▶ What you will do
Using the material that follows, work out how many lines include the word "noise". Your answer should be that number only.

▶ Materials provided

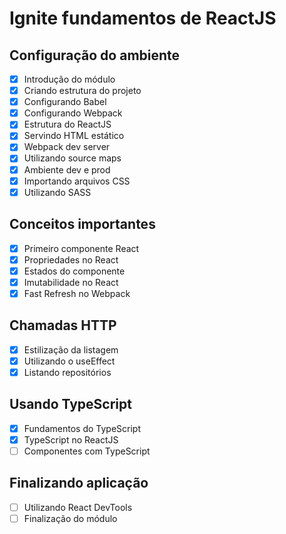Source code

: # Ignite fundamentos de ReactJS

## Configuração do ambiente

- [x] Introdução do módulo
- [x] Criando estrutura do projeto
- [x] Configurando Babel
- [x] Configurando Webpack
- [x] Estrutura do ReactJS
- [x] Servindo HTML estático
- [x] Webpack dev server
- [x] Utilizando source maps
- [x] Ambiente dev e prod
- [x] Importando arquivos CSS
- [x] Utilizando SASS

## Conceitos importantes

- [x] Primeiro componente React
- [x] Propriedades no React
- [x] Estados do componente
- [x] Imutabilidade no React
- [x] Fast Refresh no Webpack

## Chamadas HTTP

- [x] Estilização da listagem
- [x] Utilizando o useEffect
- [x] Listando repositórios

## Usando TypeScript

- [x] Fundamentos do TypeScript
- [x] TypeScript no ReactJS
- [ ] Componentes com TypeScript

## Finalizando aplicação

- [ ] Utilizando React DevTools
- [ ] Finalização do módulo

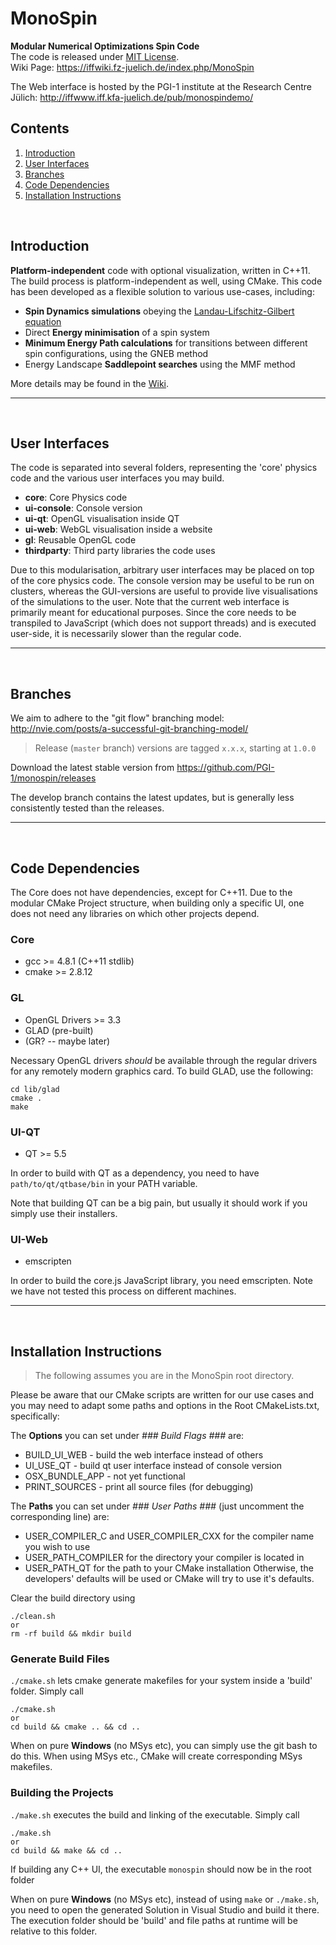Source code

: MonoSpin
========
**Modular Numerical Optimizations Spin Code**<br />
The code is released under [MIT License](../master/LICENSE.txt).<br />
Wiki Page: https://iffwiki.fz-juelich.de/index.php/MonoSpin

The Web interface is hosted by the PGI-1 institute at the Research Centre Jülich:
http://iffwww.iff.kfa-juelich.de/pub/monospindemo/

<!--
![nur ein Beispiel](https://commons.wikimedia.org/wiki/File:Example_de.jpg "Beispielbild")
-->

Contents
--------
1. [Introduction](#Introduction)
2. [User Interfaces](#UserInterfaces)
3. [Branches](#Branches)
4. [Code Dependencies](#Dependencies)
5. [Installation Instructions](#Installation)


&nbsp;
 

Introduction <a name="Introduction"></a>
----------------------------------------

**Platform-independent** code with optional visualization, written in C++11.
The build process is platform-independent as well, using CMake. 
This code has been developed as a flexible solution to various use-cases, including:
* **Spin Dynamics simulations** obeying the
  [Landau-Lifschitz-Gilbert equation](https://en.wikipedia.org/wiki/Landau%E2%80%93Lifshitz%E2%80%93Gilbert_equation "Titel, der beim Überfahren mit der Maus angezeigt wird")
* Direct **Energy minimisation** of a spin system
* **Minimum Energy Path calculations** for transitions between different
  spin configurations, using the GNEB method
* Energy Landscape **Saddlepoint searches** using the MMF method

More details may be found in the [Wiki](https://iffwiki.fz-juelich.de/index.php/MonoSpin "Click me...").

----------------------------------------

&nbsp;
   

User Interfaces <a name="UserInterfaces"></a>
---------------------------------------------
The code is separated into several folders, representing the 'core' physics code
and the various user interfaces you may build.
* **core**:        Core Physics code
* **ui-console**:  Console version
* **ui-qt**:       OpenGL visualisation inside QT
* **ui-web**:      WebGL visualisation inside a website
* **gl**:          Reusable OpenGL code
* **thirdparty**:  Third party libraries the code uses

Due to this modularisation, arbitrary user interfaces may be placed on top of the core physics code.
The console version may be useful to be run on clusters, whereas the GUI-versions are useful to
provide live visualisations of the simulations to the user.
Note that the current web interface is primarily meant for educational purposes. Since the core needs to be
transpiled to JavaScript (which does not support threads) and is executed user-side, it is necessarily slower
than the regular code.

----------------------------------------

&nbsp;


Branches <a name="Branches"></a>
--------------------------------
We aim to adhere to the "git flow" branching model: http://nvie.com/posts/a-successful-git-branching-model/

>Release (`master` branch) versions are tagged `x.x.x`, starting at `1.0.0`

Download the latest stable version from https://github.com/PGI-1/monospin/releases

The develop branch contains the latest updates, but is generally less consistently tested than the releases.

----------------------------------------

&nbsp;


Code Dependencies <a name="Dependencies"></a>
---------------------------------------------

The Core does not have dependencies, except for C++11.
Due to the modular CMake Project structure, when building only a specific UI,
one does not need any libraries on which other projects depend.

### Core
* gcc >= 4.8.1 (C++11 stdlib)
* cmake >= 2.8.12

### GL
* OpenGL Drivers >= 3.3
* GLAD (pre-built)
* (GR? -- maybe later)

Necessary OpenGL drivers *should* be available through the regular drivers for any remotely modern graphics card.
To build GLAD, use the following:

	cd lib/glad
	cmake .
	make

### UI-QT
* QT >= 5.5

In order to build with QT as a dependency, you need to have `path/to/qt/qtbase/bin` in your PATH variable.

Note that building QT can be a big pain, but usually it should work if you simply use their installers.

### UI-Web
* emscripten

In order to build the core.js JavaScript library, you need emscripten.
Note we have not tested this process on different machines.

----------------------------------------

&nbsp;



Installation Instructions <a name="Installation"></a>
-----------------------------------------------------

>The following assumes you are in the MonoSpin root directory.

Please be aware that our CMake scripts are written for our use cases and
you may need to adapt some paths and options in the Root CMakeLists.txt, specifically:

The **Options** you can set under *### Build Flags ###* are:
* BUILD_UI_WEB - build the web interface instead of others
* UI_USE_QT - build qt user interface instead of console version
* OSX_BUNDLE_APP - not yet functional
* PRINT_SOURCES - print all source files (for debugging)

The **Paths** you can set under *### User Paths ###* (just uncomment the corresponding line) are:
* USER_COMPILER_C and USER_COMPILER_CXX for the compiler name you wish to use
* USER_PATH_COMPILER for the directory your compiler is located in
* USER_PATH_QT for the path to your CMake installation
Otherwise, the developers' defaults will be used or CMake will try to use it's defaults.
  
Clear the build directory using

	./clean.sh
	or
	rm -rf build && mkdir build
	
### Generate Build Files
`./cmake.sh` lets cmake generate makefiles for your system inside a 'build' folder.
Simply call

	./cmake.sh
	or
	cd build && cmake .. && cd ..
	
When on pure **Windows** (no MSys etc), you can simply use the git bash to do this.
When using MSys etc., CMake will create corresponding MSys makefiles.

### Building the Projects
`./make.sh` executes the build and linking of the executable. Simply call

	./make.sh
	or
	cd build && make && cd ..

If building any C++ UI, the executable `monospin` should now be in the root folder

When on pure **Windows** (no MSys etc), instead of using `make` or `./make.sh`,
you need to open the generated Solution in Visual Studio and build it there.
The execution folder should be 'build' and file paths at runtime will be
relative to this folder.
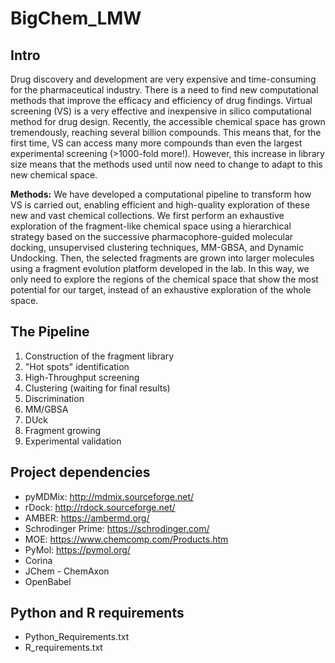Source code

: # BigChem_LMW

## Intro

Drug discovery and development are very expensive and time-consuming for the pharmaceutical industry. There is a need to find new computational methods that improve the efficacy and efficiency of drug findings. Virtual screening (VS) is a very effective and inexpensive in silico computational method for drug design. Recently, the accessible chemical space has grown tremendously, reaching several billion compounds. This means that, for the first time, VS can access many more compounds than even the largest experimental screening (>1000-fold more!). However, this increase in library size means that the methods used until now need to change to adapt to this new chemical space.

**Methods:** We have developed a computational pipeline to transform how VS is carried out, enabling efficient and high-quality exploration of these new and vast chemical collections. We first perform an exhaustive exploration of the fragment-like chemical space using a hierarchical strategy based on the successive pharmacophore-guided molecular docking, unsupervised clustering techniques, MM-GBSA, and Dynamic Undocking. Then, the selected fragments are grown into larger molecules using a fragment evolution platform developed in the lab. In this way, we only need to explore the regions of the chemical space that show the most potential for our target, instead of an exhaustive exploration of the whole space.

## The Pipeline

1. Construction of the fragment library
2. "Hot spots" identification
3. High-Throughput screening
4. Clustering (waiting for final results)
5. Discrimination
  1. MM/GBSA
  2. DUck    
6. Fragment growing
7. Experimental validation

## Project dependencies

- pyMDMix: http://mdmix.sourceforge.net/
- rDock: http://rdock.sourceforge.net/
- AMBER: https://ambermd.org/
- Schrodinger Prime: https://schrodinger.com/
- MOE: https://www.chemcomp.com/Products.htm
- PyMol: https://pymol.org/
- Corina
- JChem - ChemAxon
- OpenBabel

## Python and R requirements
- Python_Requirements.txt
- R_requirements.txt

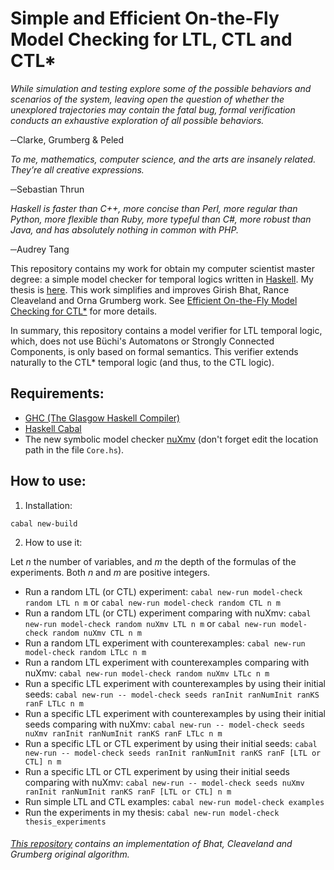 # Simple and Efficient On-the-Fly Model Checking for LTL, CTL and CTL*

_While simulation and testing explore some of the possible behaviors and scenarios of the system, leaving open the question of whether the unexplored trajectories may contain the fatal bug, formal verification conducts an exhaustive exploration of all possible behaviors._

─Clarke, Grumberg & Peled


_To me, mathematics, computer science, and the arts are insanely related. They’re all creative expressions._

─Sebastian Thrun


_Haskell is faster than C++, more concise than Perl, more regular than Python, more flexible than Ruby, more typeful than C#, more robust than Java, and has absolutely nothing in common with PHP._

─Audrey Tang

This repository contains my work for obtain my computer scientist master degree: a simple model checker
for temporal logics written in [Haskell](https://www.haskell.org/).
My thesis is [here](http://132.248.9.195/ptd2018/octubre/0781565/Index.html).
This work simplifies and improves Girish Bhat, Rance Cleaveland and Orna Grumberg work.
See [Efficient On-the-Fly Model Checking for CTL*](https://www.semanticscholar.org/paper/Eecient-On-the-fly-Model-Checking-for-Ctl-Bhat-Cleaveland/e7dbc6e9ff14c98d61af98247e79a3b2058cbfff) for more details.

In summary, this repository contains a model verifier for LTL temporal logic, which, does not use Büchi's 
Automatons or Strongly Connected Components, is only based on formal semantics.
This verifier extends naturally to the CTL* temporal logic (and thus, to the CTL logic).


## Requirements:

* [GHC (The Glasgow Haskell Compiler)](https://www.haskell.org/ghc/)
* [Haskell Cabal](https://www.haskell.org/cabal/)
* The new symbolic model checker [nuXmv](https://nuxmv.fbk.eu/)
(don't forget edit the location path in the file `Core.hs`).

## How to use:

1. Installation:

`cabal new-build`

2. How to use it:

Let _n_ the number of variables, and _m_ the depth of the formulas of the experiments. Both
_n_ and _m_ are positive integers.

   * Run a random LTL (or CTL) experiment: `cabal new-run model-check random LTL n m` or `cabal new-run model-check random CTL n m`
   * Run a random LTL (or CTL) experiment comparing with nuXmv: `cabal new-run model-check random nuXmv LTL n m` or `cabal new-run model-check random nuXmv CTL n m`
   * Run a random LTL experiment with counterexamples: `cabal new-run model-check random LTLc n m`
   * Run a random LTL experiment with counterexamples comparing with nuXmv: `cabal new-run model-check random nuXmv LTLc n m`
   * Run a specific LTL experiment with counterexamples by using their initial seeds: `cabal new-run -- model-check seeds ranInit ranNumInit ranKS ranF LTLc n m`
   * Run a specific LTL experiment with counterexamples by using their initial seeds comparing with nuXmv: `cabal new-run -- model-check seeds nuXmv ranInit ranNumInit ranKS ranF LTLc n m`
   * Run a specific LTL or CTL experiment by using their initial seeds: `cabal new-run -- model-check seeds ranInit ranNumInit ranKS ranF [LTL or CTL] n m`
   * Run a specific LTL or CTL experiment by using their initial seeds comparing with nuXmv: `cabal new-run -- model-check seeds nuXmv ranInit ranNumInit ranKS ranF [LTL or CTL] n m`
   * Run simple LTL and CTL examples: `cabal new-run model-check examples`
   * Run the experiments in my thesis: `cabal new-run model-check thesis_experiments` 

###### [This repository](https://github.com/spidermoy/OnTheFly_ModelChecking) contains an implementation of Bhat, Cleaveland and Grumberg original algorithm.
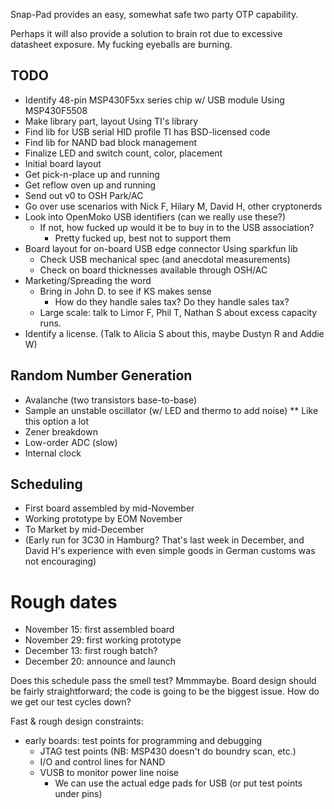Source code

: Snap-Pad provides an easy, somewhat safe two party OTP capability.

Perhaps it will also provide a solution to brain rot due to excessive datasheet exposure. My fucking eyeballs are burning.

TODO
----

* <st>Identify 48-pin MSP430F5xx series chip w/ USB module</st> Using MSP430F5508
* <st>Make library part, layout</st> Using TI's library
* <st>Find lib for USB serial HID profile</st> TI has BSD-licensed code
* Find lib for NAND bad block management
* Finalize LED and switch count, color, placement
* Initial board layout
* Get pick-n-place up and running
* Get reflow oven up and running
* Send out v0 to OSH Park/AC
* Go over use scenarios with Nick F, Hilary M, David H, other cryptonerds
* Look into OpenMoko USB identifiers (can we really use these?)
  * If not, how fucked up would it be to buy in to the USB association?
    * Pretty fucked up, best not to support them
* <st>Board layout for on-board USB edge connector</st> Using sparkfun lib
  * <st>Check USB mechanical spec (and anecdotal measurements)</st>
  * Check on board thicknesses available through OSH/AC
* Marketing/Spreading the word
  * Bring in John D. to see if KS makes sense
    * How do they handle sales tax? Do they handle sales tax?
  * Large scale: talk to Limor F, Phil T, Nathan S about excess capacity runs.
* Identify a license. (Talk to Alicia S about this, maybe Dustyn R and Addie W)

Random Number Generation
------------------------
* Avalanche (two transistors base-to-base)
* Sample an unstable oscillator (w/ LED and thermo to add noise)
** Like this option a lot
* Zener breakdown
* Low-order ADC (slow)
* Internal clock

Scheduling
----------
* First board assembled by mid-November
* Working prototype by EOM November
* To Market by mid-December
* (Early run for 3C30 in Hamburg? That's last week in December, and David H's experience with even simple goods in German customs was not encouraging)

Rough dates
===========
* November 15: first assembled board
* November 29: first working prototype
* December 13: first rough batch?
* December 20: announce and launch

Does this schedule pass the smell test? Mmmmaybe. Board design should be fairly straightforward; the code is going to be the biggest issue. How do we get our test cycles down?

Fast & rough design constraints:
* early boards: test points for programming and debugging
  * JTAG test points (NB: MSP430 doesn't do boundry scan, etc.)
  * I/O and control lines for NAND 
  * VUSB to monitor power line noise
    * We can use the actual edge pads for USB (or put test points under pins)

▶ Written response
2